You don't have to be perfect in everything. This, of course, is not easy, but remember that the first time is scary and embarrassing for everyone! Whether you are an introvert or an extrovert. Just relax and don't try to jump over your head.

2. Know what type of date suits you

Then it will be clear why you refuse to go to a concert, for example: you don't like noise and crowds. It's best to show your strengths, and if you can only speak and not be silent when there is almost no one around, quiet places are suitable for a date. Or, say, you like to go to the cinema and chat there along the way, this is also a great option.

3. Dress in comfortable casual clothes

Do you like jeans and a sweater? So, don't try to convince yourself that you need to put on a dress with an open back and make up your lips with bright lipstick for a date. If you are constrained by uncomfortable clothes, then the date may not work out.

4. Think about topics for conversation

Don't be afraid to talk to a new person, just think in advance that you can answer this or that question, where you can't think of anything suitable right away. For example, it may be about why you broke up with your ex or what countries you visited. You don’t need to think through the answer to the last comma, just spend a couple of minutes and plan in advance what you will say.
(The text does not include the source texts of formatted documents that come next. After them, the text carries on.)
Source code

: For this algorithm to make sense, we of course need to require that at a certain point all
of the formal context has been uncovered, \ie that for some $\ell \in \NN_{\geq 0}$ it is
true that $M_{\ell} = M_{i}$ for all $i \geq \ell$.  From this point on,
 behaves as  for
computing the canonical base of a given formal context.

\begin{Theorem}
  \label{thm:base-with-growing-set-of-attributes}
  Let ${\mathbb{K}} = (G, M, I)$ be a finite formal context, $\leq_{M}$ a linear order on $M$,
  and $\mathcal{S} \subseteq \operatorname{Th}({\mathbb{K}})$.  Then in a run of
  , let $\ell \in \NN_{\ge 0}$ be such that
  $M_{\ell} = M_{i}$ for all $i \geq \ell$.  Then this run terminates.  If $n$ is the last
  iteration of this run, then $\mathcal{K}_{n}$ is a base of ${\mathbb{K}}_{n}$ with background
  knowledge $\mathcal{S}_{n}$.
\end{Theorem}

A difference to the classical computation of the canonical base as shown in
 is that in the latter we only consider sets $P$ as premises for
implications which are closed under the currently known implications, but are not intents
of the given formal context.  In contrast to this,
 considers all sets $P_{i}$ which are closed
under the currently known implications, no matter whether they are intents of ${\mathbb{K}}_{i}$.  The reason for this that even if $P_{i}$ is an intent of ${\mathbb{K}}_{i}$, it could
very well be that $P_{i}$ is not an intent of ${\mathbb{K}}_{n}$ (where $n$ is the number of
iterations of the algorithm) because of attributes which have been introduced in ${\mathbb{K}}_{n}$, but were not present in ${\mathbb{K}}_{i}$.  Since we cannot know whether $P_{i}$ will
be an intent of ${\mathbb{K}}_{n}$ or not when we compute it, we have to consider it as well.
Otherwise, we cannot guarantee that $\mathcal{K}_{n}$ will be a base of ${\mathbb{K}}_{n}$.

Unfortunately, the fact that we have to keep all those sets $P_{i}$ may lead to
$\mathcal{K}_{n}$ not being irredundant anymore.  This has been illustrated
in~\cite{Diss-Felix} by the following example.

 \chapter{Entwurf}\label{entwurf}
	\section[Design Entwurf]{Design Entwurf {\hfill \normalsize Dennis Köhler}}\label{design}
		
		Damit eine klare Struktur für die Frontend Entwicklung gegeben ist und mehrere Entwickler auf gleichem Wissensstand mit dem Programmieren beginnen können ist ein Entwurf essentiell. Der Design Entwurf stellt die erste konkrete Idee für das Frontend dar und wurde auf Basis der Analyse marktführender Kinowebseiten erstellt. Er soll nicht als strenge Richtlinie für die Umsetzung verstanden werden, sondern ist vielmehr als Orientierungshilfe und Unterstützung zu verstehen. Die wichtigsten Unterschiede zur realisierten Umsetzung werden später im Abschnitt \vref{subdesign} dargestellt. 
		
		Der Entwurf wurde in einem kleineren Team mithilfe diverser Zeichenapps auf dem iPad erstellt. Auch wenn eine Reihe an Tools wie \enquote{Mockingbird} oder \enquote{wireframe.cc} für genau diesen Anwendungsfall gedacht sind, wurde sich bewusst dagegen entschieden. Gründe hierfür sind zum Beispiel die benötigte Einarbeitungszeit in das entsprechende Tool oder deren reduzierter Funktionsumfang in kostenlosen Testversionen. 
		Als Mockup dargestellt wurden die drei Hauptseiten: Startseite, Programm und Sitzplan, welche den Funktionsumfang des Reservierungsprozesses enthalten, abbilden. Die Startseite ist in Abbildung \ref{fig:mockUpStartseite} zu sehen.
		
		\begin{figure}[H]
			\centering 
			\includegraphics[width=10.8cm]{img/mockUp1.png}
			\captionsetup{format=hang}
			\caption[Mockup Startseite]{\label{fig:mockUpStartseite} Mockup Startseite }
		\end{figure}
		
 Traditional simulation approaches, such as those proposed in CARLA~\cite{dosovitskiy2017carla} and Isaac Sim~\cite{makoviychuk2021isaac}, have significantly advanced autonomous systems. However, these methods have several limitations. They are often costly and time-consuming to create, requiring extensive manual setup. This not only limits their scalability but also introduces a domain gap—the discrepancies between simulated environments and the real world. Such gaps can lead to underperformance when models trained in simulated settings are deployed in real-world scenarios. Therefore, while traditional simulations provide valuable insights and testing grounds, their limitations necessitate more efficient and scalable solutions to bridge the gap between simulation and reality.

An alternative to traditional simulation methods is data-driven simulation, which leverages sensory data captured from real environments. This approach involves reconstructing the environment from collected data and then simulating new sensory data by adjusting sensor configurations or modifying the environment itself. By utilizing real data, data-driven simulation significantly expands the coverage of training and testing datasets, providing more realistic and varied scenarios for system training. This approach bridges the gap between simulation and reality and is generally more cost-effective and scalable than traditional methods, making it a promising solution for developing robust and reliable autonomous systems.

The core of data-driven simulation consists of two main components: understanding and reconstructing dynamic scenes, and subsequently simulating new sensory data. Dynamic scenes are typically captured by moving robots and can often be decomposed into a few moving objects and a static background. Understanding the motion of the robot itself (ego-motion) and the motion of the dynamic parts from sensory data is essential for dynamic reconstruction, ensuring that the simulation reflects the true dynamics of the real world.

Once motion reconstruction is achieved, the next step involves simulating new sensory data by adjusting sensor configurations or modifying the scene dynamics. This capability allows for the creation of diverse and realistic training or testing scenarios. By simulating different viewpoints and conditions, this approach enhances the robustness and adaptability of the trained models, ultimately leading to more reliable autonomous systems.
5. You can always leave a date

If you feel insecure, think over a retreat plan in advance. Dates were not invented to laboriously sit out time. And if you know that you can always apologize and leave, it will be more comfortable for you to communicate.

6. Draw your own conclusions

If you have been on several dates and every time everything was wrong, you should consider your behavior on them. If you are not sure about your communication skills, ask your friends and together with them try to find a way out. Introversion is your personality trait, it doesn't make you humble or weird by default. If any expectation of communication is scary, perhaps it's not just her.

7. Don't use dating sites if it's inconvenient

Many introverts dislike dating sites and apps because they are afraid they will choose partners and there will be no dates. You can search for communication in a bar or club, and also find potential partners through mutual friends.

8. Go out more often, but not under pressure

Surely the one with whom you have more than one date will be more sociable than you and more inclined to go out. It is clear that you do not like this, but sometimes it is worth making an effort on yourself and agreeing. In the end, he will be there! But if your partner constantly insists on this, and each time it becomes more and more difficult for you to agree, think about what else you always yield to him.